■ DATA FOR ANALYSIS
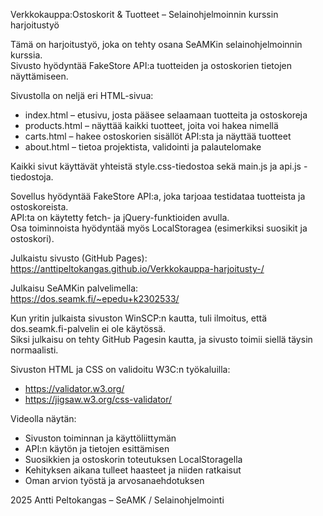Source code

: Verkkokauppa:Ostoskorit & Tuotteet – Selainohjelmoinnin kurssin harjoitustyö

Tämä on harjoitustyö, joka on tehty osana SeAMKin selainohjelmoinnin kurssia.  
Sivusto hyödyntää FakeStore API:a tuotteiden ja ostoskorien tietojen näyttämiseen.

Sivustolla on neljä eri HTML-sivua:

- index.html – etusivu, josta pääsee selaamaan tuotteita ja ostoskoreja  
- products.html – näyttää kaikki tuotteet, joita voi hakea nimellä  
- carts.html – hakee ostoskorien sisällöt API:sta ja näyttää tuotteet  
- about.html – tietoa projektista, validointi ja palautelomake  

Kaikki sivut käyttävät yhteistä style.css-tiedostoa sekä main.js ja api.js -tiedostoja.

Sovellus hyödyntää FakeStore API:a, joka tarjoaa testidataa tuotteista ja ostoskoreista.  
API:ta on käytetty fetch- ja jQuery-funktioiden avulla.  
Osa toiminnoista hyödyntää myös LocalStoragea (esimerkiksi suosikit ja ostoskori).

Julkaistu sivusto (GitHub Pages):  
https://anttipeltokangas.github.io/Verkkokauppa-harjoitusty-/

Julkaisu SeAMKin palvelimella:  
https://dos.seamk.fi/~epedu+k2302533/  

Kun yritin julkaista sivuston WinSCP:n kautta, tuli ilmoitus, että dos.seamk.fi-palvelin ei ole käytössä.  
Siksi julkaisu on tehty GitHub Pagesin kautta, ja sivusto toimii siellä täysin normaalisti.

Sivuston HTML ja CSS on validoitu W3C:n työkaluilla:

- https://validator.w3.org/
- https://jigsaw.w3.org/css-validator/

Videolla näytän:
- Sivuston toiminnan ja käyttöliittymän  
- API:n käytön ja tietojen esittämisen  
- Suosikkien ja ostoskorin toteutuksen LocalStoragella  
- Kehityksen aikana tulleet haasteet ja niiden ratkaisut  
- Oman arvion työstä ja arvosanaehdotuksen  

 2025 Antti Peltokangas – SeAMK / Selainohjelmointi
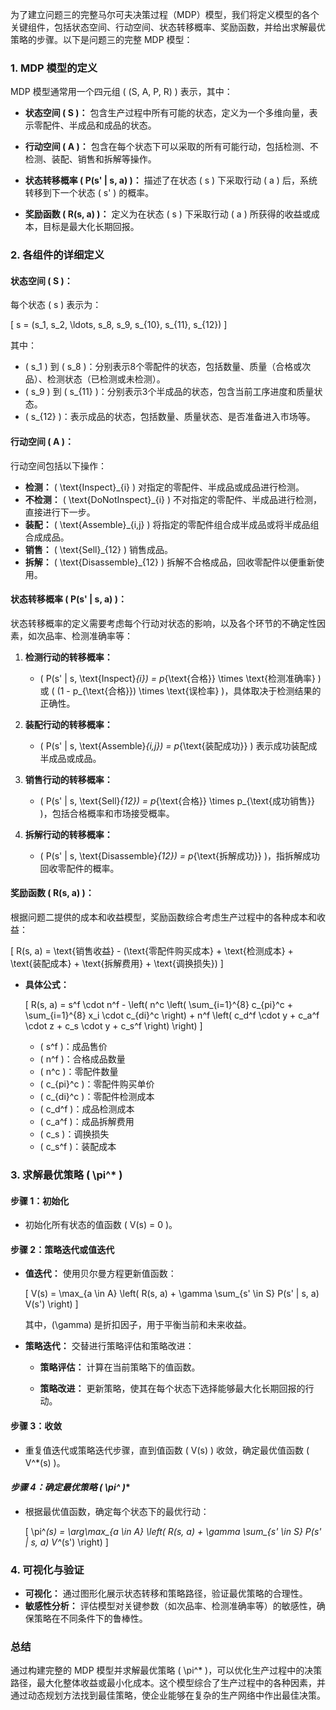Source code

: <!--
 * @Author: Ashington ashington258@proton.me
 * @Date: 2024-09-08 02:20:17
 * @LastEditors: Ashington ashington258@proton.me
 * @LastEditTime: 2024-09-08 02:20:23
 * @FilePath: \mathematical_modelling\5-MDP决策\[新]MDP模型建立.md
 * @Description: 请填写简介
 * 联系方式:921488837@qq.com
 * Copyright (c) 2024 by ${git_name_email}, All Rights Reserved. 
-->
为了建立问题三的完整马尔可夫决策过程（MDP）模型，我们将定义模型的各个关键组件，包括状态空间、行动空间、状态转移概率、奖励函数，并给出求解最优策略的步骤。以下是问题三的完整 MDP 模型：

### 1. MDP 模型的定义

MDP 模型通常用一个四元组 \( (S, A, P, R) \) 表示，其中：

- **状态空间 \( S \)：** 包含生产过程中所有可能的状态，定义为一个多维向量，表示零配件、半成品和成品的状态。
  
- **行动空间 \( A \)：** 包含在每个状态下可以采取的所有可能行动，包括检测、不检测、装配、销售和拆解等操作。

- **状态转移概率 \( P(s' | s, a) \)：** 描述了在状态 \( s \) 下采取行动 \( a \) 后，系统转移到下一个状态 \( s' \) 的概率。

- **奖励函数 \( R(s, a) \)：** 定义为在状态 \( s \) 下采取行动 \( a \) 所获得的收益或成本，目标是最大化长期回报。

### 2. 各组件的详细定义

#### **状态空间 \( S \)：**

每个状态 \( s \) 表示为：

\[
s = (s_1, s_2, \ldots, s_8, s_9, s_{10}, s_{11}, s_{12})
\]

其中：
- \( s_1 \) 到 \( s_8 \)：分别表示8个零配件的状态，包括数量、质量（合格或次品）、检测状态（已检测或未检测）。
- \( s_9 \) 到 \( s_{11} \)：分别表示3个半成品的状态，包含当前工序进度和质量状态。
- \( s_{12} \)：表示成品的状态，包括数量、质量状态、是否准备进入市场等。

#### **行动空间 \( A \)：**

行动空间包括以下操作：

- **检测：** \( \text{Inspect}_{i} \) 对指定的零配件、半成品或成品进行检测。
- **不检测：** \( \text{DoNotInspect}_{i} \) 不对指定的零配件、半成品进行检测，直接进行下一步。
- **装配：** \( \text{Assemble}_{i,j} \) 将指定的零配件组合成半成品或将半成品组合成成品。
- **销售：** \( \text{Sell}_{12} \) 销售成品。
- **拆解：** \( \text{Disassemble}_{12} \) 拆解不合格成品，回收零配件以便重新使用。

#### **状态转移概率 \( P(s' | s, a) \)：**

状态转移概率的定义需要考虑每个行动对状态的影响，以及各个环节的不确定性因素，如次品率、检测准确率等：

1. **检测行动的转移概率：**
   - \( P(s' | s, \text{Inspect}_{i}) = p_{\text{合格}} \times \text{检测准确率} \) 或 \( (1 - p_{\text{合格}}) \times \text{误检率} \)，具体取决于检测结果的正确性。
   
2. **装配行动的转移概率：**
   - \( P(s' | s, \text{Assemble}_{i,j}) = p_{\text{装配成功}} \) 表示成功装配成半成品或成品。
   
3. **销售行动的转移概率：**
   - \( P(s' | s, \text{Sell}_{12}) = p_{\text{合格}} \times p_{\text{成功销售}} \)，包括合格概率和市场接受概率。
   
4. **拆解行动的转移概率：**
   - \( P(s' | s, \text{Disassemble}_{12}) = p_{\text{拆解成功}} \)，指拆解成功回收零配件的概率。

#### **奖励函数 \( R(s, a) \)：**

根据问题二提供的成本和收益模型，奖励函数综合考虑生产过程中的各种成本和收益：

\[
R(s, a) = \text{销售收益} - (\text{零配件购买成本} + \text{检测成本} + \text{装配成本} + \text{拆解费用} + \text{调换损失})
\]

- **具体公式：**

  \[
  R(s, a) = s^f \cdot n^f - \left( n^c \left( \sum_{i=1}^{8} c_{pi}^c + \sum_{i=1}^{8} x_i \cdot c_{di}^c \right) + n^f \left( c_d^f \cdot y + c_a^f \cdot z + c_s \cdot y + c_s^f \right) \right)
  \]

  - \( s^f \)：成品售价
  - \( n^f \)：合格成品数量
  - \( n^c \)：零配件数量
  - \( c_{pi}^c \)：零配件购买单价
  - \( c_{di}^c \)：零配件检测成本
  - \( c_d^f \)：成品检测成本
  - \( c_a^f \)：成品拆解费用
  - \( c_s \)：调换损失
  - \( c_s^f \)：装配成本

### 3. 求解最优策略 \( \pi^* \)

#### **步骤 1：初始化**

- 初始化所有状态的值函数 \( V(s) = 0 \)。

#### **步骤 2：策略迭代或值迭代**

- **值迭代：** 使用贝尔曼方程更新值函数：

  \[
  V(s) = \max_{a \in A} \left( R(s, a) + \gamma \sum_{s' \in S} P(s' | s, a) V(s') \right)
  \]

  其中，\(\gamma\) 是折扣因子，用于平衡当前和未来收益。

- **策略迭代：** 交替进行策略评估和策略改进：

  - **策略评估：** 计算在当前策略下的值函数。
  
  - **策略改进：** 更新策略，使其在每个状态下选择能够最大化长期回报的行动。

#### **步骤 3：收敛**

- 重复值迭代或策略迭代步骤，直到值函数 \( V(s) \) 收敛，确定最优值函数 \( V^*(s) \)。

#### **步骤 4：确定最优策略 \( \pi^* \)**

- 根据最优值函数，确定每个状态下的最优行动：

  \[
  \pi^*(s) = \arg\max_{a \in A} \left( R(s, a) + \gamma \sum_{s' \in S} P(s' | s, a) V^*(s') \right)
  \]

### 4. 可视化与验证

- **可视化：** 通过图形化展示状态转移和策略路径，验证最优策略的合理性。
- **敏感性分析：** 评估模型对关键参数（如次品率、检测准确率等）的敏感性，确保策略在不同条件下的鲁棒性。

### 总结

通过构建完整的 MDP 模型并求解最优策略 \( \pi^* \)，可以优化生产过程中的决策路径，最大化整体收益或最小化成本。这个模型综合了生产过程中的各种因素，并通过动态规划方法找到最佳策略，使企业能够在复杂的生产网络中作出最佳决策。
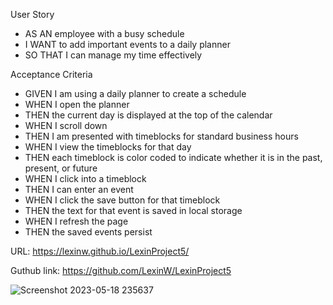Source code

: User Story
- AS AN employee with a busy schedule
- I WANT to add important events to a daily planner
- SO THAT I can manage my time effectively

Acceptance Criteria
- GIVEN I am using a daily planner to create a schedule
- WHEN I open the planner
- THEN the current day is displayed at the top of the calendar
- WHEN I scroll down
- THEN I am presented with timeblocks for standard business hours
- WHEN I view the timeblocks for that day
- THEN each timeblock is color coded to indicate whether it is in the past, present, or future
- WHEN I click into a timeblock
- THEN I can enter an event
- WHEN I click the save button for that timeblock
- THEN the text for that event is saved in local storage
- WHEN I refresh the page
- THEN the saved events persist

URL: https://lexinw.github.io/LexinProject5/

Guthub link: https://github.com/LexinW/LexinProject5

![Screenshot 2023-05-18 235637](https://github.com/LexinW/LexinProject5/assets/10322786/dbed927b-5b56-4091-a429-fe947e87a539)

...

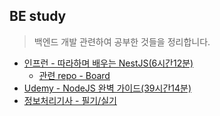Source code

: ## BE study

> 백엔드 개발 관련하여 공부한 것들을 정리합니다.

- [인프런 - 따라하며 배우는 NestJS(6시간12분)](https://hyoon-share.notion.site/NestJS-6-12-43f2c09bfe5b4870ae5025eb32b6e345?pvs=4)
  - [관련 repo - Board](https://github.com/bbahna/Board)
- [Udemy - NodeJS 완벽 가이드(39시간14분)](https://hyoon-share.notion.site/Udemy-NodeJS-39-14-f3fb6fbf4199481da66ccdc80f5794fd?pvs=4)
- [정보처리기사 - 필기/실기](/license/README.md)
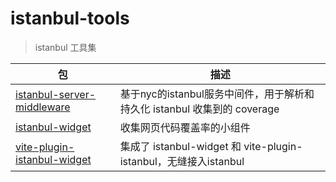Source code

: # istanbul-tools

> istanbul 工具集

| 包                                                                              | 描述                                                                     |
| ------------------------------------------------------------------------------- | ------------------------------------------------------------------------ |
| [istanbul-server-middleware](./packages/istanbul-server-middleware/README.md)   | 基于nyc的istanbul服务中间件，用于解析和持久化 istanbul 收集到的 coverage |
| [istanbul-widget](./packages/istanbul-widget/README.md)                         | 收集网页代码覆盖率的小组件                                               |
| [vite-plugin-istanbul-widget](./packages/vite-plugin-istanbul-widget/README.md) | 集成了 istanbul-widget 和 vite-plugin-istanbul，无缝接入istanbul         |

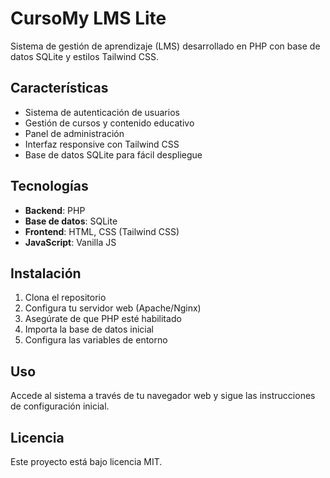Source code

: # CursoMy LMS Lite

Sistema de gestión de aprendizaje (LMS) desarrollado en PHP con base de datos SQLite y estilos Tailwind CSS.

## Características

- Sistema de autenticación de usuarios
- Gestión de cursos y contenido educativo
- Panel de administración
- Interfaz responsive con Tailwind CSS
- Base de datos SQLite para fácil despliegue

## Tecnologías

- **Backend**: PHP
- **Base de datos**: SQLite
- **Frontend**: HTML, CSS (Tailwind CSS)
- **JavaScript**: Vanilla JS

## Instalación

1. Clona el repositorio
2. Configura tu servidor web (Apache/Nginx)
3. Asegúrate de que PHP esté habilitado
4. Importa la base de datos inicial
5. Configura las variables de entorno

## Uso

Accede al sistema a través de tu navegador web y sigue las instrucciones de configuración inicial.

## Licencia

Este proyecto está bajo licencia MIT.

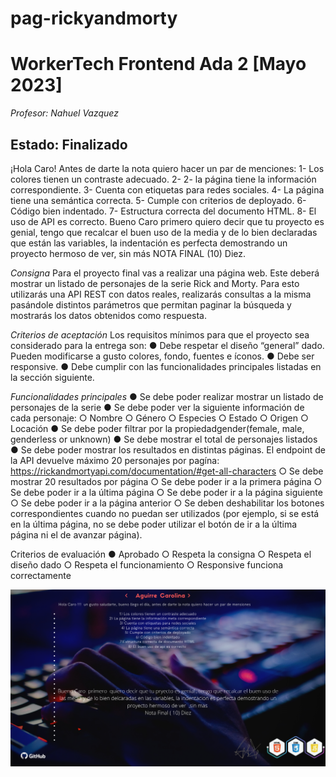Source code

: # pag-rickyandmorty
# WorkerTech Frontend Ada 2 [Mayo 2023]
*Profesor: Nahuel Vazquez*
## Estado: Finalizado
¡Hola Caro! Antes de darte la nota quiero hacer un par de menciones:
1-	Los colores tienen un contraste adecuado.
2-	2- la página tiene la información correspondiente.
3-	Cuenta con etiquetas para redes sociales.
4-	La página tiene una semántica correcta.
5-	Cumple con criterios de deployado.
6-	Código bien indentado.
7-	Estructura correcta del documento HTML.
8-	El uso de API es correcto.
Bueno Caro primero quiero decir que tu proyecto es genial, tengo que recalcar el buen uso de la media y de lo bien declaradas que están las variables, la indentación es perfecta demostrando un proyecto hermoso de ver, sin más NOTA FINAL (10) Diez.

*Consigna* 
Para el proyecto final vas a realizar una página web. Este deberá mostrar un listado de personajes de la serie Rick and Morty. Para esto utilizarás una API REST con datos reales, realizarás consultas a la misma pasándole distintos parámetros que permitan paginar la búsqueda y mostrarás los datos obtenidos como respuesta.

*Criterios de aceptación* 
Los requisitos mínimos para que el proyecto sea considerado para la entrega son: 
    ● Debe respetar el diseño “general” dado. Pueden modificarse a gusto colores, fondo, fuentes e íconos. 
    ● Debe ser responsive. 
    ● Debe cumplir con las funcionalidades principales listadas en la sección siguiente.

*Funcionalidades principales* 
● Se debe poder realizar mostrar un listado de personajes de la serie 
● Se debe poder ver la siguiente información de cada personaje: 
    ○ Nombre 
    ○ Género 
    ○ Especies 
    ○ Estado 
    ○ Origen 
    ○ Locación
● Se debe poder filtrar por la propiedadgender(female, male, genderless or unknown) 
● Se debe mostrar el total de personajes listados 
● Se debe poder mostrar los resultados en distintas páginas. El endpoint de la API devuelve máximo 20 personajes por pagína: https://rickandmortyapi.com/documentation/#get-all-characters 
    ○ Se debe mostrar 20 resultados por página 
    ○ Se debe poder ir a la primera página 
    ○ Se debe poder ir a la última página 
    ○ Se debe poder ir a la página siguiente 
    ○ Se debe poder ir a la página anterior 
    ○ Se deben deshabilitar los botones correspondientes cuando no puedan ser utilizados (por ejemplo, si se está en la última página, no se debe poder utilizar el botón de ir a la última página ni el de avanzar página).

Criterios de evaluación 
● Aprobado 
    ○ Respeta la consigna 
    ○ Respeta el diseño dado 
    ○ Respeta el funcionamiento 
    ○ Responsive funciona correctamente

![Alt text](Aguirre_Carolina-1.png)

...

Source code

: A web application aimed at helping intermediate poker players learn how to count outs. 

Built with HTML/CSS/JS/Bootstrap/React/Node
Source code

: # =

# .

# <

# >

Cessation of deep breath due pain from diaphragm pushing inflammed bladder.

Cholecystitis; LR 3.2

■ TASK DIRECTIONS
Count the lines in the data that contain the string "检测准确率等", and give nothing but that number.

■ EXERCISE RESPONSE
2